- _WORK REQUIRED_
When you write the records again, keep every line exactly as it was.

START RECORD EXTRACTS

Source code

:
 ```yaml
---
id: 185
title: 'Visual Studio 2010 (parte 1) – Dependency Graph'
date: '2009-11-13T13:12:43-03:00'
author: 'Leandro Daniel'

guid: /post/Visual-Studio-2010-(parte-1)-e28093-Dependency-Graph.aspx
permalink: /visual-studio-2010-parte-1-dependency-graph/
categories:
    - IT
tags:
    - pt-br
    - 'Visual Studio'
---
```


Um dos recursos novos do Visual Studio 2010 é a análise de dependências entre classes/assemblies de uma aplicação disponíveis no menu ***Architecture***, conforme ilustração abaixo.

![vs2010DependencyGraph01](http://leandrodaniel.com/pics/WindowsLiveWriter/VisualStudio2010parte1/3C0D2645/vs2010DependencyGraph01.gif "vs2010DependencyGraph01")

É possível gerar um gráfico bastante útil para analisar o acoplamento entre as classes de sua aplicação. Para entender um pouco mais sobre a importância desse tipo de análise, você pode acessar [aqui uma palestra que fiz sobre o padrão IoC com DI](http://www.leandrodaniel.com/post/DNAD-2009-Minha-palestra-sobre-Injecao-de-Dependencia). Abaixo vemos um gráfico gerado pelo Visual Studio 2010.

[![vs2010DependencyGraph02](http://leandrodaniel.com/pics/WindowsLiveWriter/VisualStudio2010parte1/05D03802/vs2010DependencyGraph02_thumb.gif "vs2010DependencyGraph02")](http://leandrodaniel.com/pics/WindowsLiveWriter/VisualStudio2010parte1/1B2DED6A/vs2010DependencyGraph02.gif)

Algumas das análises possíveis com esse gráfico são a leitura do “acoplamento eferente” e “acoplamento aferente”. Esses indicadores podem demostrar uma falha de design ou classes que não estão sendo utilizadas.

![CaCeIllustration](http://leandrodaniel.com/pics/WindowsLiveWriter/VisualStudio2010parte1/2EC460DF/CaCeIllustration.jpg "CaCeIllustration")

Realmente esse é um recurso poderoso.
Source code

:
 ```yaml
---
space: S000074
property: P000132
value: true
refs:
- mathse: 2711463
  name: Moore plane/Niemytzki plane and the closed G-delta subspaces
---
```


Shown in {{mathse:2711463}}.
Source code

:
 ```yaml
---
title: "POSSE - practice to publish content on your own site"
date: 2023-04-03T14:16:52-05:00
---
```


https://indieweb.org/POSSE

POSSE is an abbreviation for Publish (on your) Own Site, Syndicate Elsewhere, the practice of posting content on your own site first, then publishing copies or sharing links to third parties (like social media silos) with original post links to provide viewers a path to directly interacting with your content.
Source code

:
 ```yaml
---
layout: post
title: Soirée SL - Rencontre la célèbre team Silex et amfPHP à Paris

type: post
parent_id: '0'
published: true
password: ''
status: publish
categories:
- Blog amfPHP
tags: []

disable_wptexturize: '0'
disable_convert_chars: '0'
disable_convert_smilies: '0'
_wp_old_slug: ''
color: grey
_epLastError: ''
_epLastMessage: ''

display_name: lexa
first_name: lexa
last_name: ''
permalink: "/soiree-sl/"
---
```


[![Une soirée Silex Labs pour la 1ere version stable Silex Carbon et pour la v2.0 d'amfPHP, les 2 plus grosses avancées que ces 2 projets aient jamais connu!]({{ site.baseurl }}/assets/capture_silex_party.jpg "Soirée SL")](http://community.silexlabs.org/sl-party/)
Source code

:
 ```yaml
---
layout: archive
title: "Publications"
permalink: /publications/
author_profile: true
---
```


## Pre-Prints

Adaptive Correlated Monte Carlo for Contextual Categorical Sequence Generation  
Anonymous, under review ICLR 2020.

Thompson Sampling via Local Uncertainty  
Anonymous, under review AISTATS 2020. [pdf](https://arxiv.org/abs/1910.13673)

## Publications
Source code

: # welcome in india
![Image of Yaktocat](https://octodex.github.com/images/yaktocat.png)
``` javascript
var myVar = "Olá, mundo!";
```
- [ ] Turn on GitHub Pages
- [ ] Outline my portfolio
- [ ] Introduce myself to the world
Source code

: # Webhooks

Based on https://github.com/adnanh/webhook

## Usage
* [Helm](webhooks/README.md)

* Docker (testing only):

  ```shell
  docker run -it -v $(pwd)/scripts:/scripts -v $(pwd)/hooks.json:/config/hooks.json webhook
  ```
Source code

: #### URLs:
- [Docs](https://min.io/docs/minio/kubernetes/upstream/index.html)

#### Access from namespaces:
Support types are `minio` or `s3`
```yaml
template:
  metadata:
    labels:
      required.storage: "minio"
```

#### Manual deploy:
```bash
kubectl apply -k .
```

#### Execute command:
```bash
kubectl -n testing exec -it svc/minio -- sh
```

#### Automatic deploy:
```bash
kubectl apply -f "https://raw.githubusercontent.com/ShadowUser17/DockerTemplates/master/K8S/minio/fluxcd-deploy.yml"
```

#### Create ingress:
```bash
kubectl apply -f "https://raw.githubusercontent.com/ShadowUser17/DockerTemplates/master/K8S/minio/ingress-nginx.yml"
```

END RECORD EXTRACTS

- _RESPONSE TO THIS TASK_
Source code

:
 ```yaml
---
id: 185
title: 'Visual Studio 2010 (parte 1) – Dependency Graph'
date: '2009-11-13T13:12:43-03:00'
author: 'Leandro Daniel'

guid: /post/Visual-Studio-2010-(parte-1)-e28093-Dependency-Graph.aspx
permalink: /visual-studio-2010-parte-1-dependency-graph/
categories:
    - IT
tags:
    - pt-br
    - 'Visual Studio'
---
```


Um dos recursos novos do Visual Studio 2010 é a análise de dependências entre classes/assemblies de uma aplicação disponíveis no menu ***Architecture***, conforme ilustração abaixo.

![vs2010DependencyGraph01](http://leandrodaniel.com/pics/WindowsLiveWriter/VisualStudio2010parte1/3C0D2645/vs2010DependencyGraph01.gif "vs2010DependencyGraph01")

É possível gerar um gráfico bastante útil para analisar o acoplamento entre as classes de sua aplicação. Para entender um pouco mais sobre a importância desse tipo de análise, você pode acessar [aqui uma palestra que fiz sobre o padrão IoC com DI](http://www.leandrodaniel.com/post/DNAD-2009-Minha-palestra-sobre-Injecao-de-Dependencia). Abaixo vemos um gráfico gerado pelo Visual Studio 2010.

[![vs2010DependencyGraph02](http://leandrodaniel.com/pics/WindowsLiveWriter/VisualStudio2010parte1/05D03802/vs2010DependencyGraph02_thumb.gif "vs2010DependencyGraph02")](http://leandrodaniel.com/pics/WindowsLiveWriter/VisualStudio2010parte1/1B2DED6A/vs2010DependencyGraph02.gif)

Algumas das análises possíveis com esse gráfico são a leitura do “acoplamento eferente” e “acoplamento aferente”. Esses indicadores podem demostrar uma falha de design ou classes que não estão sendo utilizadas.

![CaCeIllustration](http://leandrodaniel.com/pics/WindowsLiveWriter/VisualStudio2010parte1/2EC460DF/CaCeIllustration.jpg "CaCeIllustration")

Realmente esse é um recurso poderoso.
Source code

:
 ```yaml
---
space: S000074
property: P000132
value: true
refs:
- mathse: 2711463
  name: Moore plane/Niemytzki plane and the closed G-delta subspaces
---
```


Shown in {{mathse:2711463}}.
Source code

:
 ```yaml
---
title: "POSSE - practice to publish content on your own site"
date: 2023-04-03T14:16:52-05:00
---
```


https://indieweb.org/POSSE

POSSE is an abbreviation for Publish (on your) Own Site, Syndicate Elsewhere, the practice of posting content on your own site first, then publishing copies or sharing links to third parties (like social media silos) with original post links to provide viewers a path to directly interacting with your content.
Source code

:
 ```yaml
---
layout: post
title: Soirée SL - Rencontre la célèbre team Silex et amfPHP à Paris

type: post
parent_id: '0'
published: true
password: ''
status: publish
categories:
- Blog amfPHP
tags: []

disable_wptexturize: '0'
disable_convert_chars: '0'
disable_convert_smilies: '0'
_wp_old_slug: ''
color: grey
_epLastError: ''
_epLastMessage: ''

display_name: lexa
first_name: lexa
last_name: ''
permalink: "/soiree-sl/"
---
```


[![Une soirée Silex Labs pour la 1ere version stable Silex Carbon et pour la v2.0 d'amfPHP, les 2 plus grosses avancées que ces 2 projets aient jamais connu!]({{ site.baseurl }}/assets/capture_silex_party.jpg "Soirée SL")](http://community.silexlabs.org/sl-party/)
Source code

:
 ```yaml
---
layout: archive
title: "Publications"
permalink: /publications/
author_profile: true
---
```


## Pre-Prints

Adaptive Correlated Monte Carlo for Contextual Categorical Sequence Generation  
Anonymous, under review ICLR 2020.

Thompson Sampling via Local Uncertainty  
Anonymous, under review AISTATS 2020. [pdf](https://arxiv.org/abs/1910.13673)

## Publications
Source code

: # welcome in india
![Image of Yaktocat](https://octodex.github.com/images/yaktocat.png)
``` javascript
var myVar = "Olá, mundo!";
```
- [ ] Turn on GitHub Pages
- [ ] Outline my portfolio
- [ ] Introduce myself to the world
Source code

: # Webhooks

Based on https://github.com/adnanh/webhook

## Usage
* [Helm](webhooks/README.md)

* Docker (testing only):

  ```shell
  docker run -it -v $(pwd)/scripts:/scripts -v $(pwd)/hooks.json:/config/hooks.json webhook
  ```
Source code

: #### URLs:
- [Docs](https://min.io/docs/minio/kubernetes/upstream/index.html)

#### Access from namespaces:
Support types are `minio` or `s3`
```yaml
template:
  metadata:
    labels:
      required.storage: "minio"
```

#### Manual deploy:
```bash
kubectl apply -k .
```

#### Execute command:
```bash
kubectl -n testing exec -it svc/minio -- sh
```

#### Automatic deploy:
```bash
kubectl apply -f "https://raw.githubusercontent.com/ShadowUser17/DockerTemplates/master/K8S/minio/fluxcd-deploy.yml"
```

#### Create ingress:
```bash
kubectl apply -f "https://raw.githubusercontent.com/ShadowUser17/DockerTemplates/master/K8S/minio/ingress-nginx.yml"
```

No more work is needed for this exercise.